▸ Problem: From the entries below, count the lines with "lvert". Write only the count.

Extracted information Start Marker

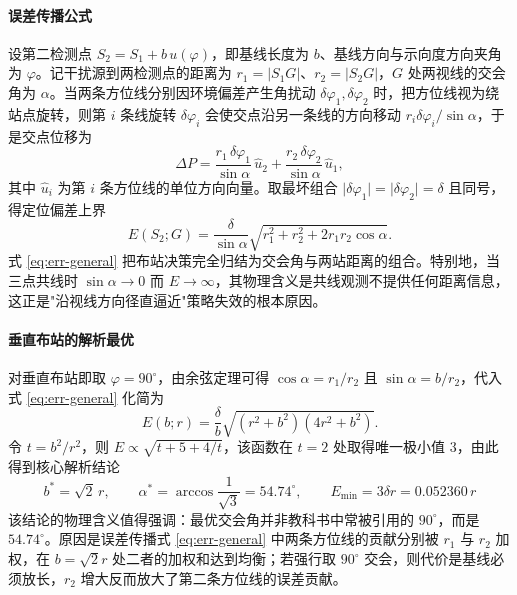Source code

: \paragraph{误差传播公式} 设第二检测点 $S_2=S_1+b\,u(\varphi)$，即基线长度为 $b$、基线方向与示向度方向夹角为 $\varphi$。记干扰源到两检测点的距离为 $r_1=\lvert S_1G\rvert$、$r_2=\lvert S_2G\rvert$，$G$ 处两视线的交会角为 $\alpha$。当两条方位线分别因环境偏差产生角扰动 $\delta\varphi_1,\delta\varphi_2$ 时，把方位线视为绕站点旋转，则第 $i$ 条线旋转 $\delta\varphi_i$ 会使交点沿另一条线的方向移动 $r_i\delta\varphi_i/\sin\alpha$，于是交点位移为
\begin{equation}
\Delta P=\frac{r_1\,\delta\varphi_1}{\sin\alpha}\,\hat u_2+\frac{r_2\,\delta\varphi_2}{\sin\alpha}\,\hat u_1,
\label{eq:err-vec}
\end{equation}
其中 $\hat u_i$ 为第 $i$ 条方位线的单位方向向量。取最坏组合 $\lvert\delta\varphi_1\rvert=\lvert\delta\varphi_2\rvert=\delta$ 且同号，得定位偏差上界
\begin{equation}
E(S_2;G)=\frac{\delta}{\sin\alpha}\sqrt{r_1^2+r_2^2+2r_1r_2\cos\alpha}.
\label{eq:err-general}
\end{equation}
式 \eqref{eq:err-general} 把布站决策完全归结为交会角与两站距离的组合。特别地，当三点共线时 $\sin\alpha\to0$ 而 $E\to\infty$，其物理含义是共线观测不提供任何距离信息，这正是"沿视线方向径直逼近"策略失效的根本原因。

\paragraph{垂直布站的解析最优} 对垂直布站即取 $\varphi=90^\circ$，由余弦定理可得 $\cos\alpha=r_1/r_2$ 且 $\sin\alpha=b/r_2$，代入式 \eqref{eq:err-general} 化简为
\begin{equation}
E(b;r)=\frac{\delta}{b}\sqrt{(r^2+b^2)(4r^2+b^2)} .
\label{eq:err-perp}
\end{equation}
令 $t=b^2/r^2$，则 $E\propto\sqrt{t+5+4/t}$，该函数在 $t=2$ 处取得唯一极小值 $3$，由此得到核心解析结论
\begin{equation}
\boxed{\quad b^{*}=\sqrt2\,r,\qquad
\alpha^{*}=\arccos\frac{1}{\sqrt3}=54.74^\circ,\qquad
E_{\min}=3\delta r=0.052360\,r \quad}
\label{eq:opt-b}
\end{equation}
该结论的物理含义值得强调：最优交会角并非教科书中常被引用的 $90^\circ$，而是 $54.74^\circ$。原因是误差传播式 \eqref{eq:err-general} 中两条方位线的贡献分别被 $r_1$ 与 $r_2$ 加权，在 $b=\sqrt2r$ 处二者的加权和达到均衡；若强行取 $90^\circ$ 交会，则代价是基线必须放长，$r_2$ 增大反而放大了第二条方位线的误差贡献。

Extracted information End Marker

▸ Response: 2